To track a medicine’s safety, the FDA should create a comprehensive benefit and risk assessment and management plan that is readily accessible to the public and easy to understand, according to the report, issued May 1. Such a document would give physicians and others greater access to information about drugs on the market than they had in the past, said Eric M. Meslin, PhD, a member of the 12-person IOM committee that wrote the report.

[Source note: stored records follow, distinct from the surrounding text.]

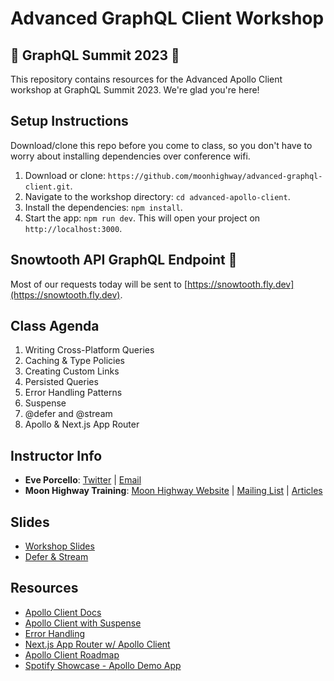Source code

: # Advanced GraphQL Client Workshop

## 🗻 GraphQL Summit 2023 🗻

This repository contains resources for the Advanced Apollo Client workshop at GraphQL Summit 2023. We're glad you're here!

## Setup Instructions

Download/clone this repo before you come to class, so you don't have to worry about installing dependencies over conference wifi.

1. Download or clone: `https://github.com/moonhighway/advanced-graphql-client.git`.
2. Navigate to the workshop directory: `cd advanced-apollo-client`.
3. Install the dependencies: `npm install`.
4. Start the app: `npm run dev`. This will open your project on `http://localhost:3000`.

## Snowtooth API GraphQL Endpoint 🚠

Most of our requests today will be sent to [https://snowtooth.fly.dev](https://snowtooth.fly.dev).

## Class Agenda

1. Writing Cross-Platform Queries
2. Caching & Type Policies
3. Creating Custom Links
4. Persisted Queries
5. Error Handling Patterns
6. Suspense
7. @defer and @stream
8. Apollo & Next.js App Router

## Instructor Info

- **Eve Porcello**: [Twitter](https://twitter.com/eveporcello) | [Email](mailto:eve@moonhighway.com)
- **Moon Highway Training**: [Moon Highway Website](https://www.moonhighway.com) | [Mailing List](http://bit.ly/moonhighway) | [Articles](https://www.moonhighway.com/articles)

## Slides

- [Workshop Slides](https://docs.google.com/presentation/d/1OYZoI5wtLqOQq6znVBTLBzkz4Si-2dN8SM32kjLSdsA/edit?usp=sharing)
- [Defer & Stream](https://slides.com/moonhighway/defer-stream)

## Resources

- [Apollo Client Docs](https://www.apollographql.com/docs/react/)
- [Apollo Client with Suspense](https://www.apollographql.com/docs/react/data/suspense/)
- [Error Handling](https://www.apollographql.com/docs/react/data/error-handling)
- [Next.js App Router w/ Apollo Client](https://www.apollographql.com/docs/react/data/suspense#react-server-components-rsc)
- [Apollo Client Roadmap](https://github.com/apollographql/apollo-client/blob/main/ROADMAP.md)
- [Spotify Showcase - Apollo Demo App](https://github.com/apollographql/spotify-showcase)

“It’s not that there’s a problem [with the FDA’s postmarketing safety monitoring system]. It’s that the system might have some gaps that could be filled by a more comprehensive and harmonized approach,” said Meslin, director of the Indiana University Center for Bioethics and associate dean for bioethics at the Indiana University School of Medicine.

In recent years, the FDA’s process of ensuring that drugs on the market are safe and effective has improved, due largely to changes in federal law, the IOM committee said. The most influential legislation was the Food and Drug Administration Amendments Act of 2007, which gave the FDA additional postmarketing regulatory tools to better protect the public’s health. One such tool was the authority to require manufacturers to continue studying drugs that are approved for sale.

But with that authority came new challenges, including determining when it is appropriate to require a postmarketing study and how to use information from manufacturers’ studies and other research in making regulatory decisions, the IOM committee said. To help resolve some of those issues, the FDA asked the IOM to evaluate the scientific and ethical issues involved in conducting studies on the safety of approved drugs.

“The main message [of the IOM report], in my view, is that the FDA should be as serious about monitoring the safety of approved drugs on the market as it is about testing drugs before they get to the market,” Meslin said.

To achieve that, the IOM recommends that the FDA:

  • Monitor a drug’s safety during its lifetime on the market.
  • Use a consistent process for evaluating benefits and risks.
  • Consider the perspective of health professionals, patients and others before making a postmarketing decision, such as withdrawing a medication.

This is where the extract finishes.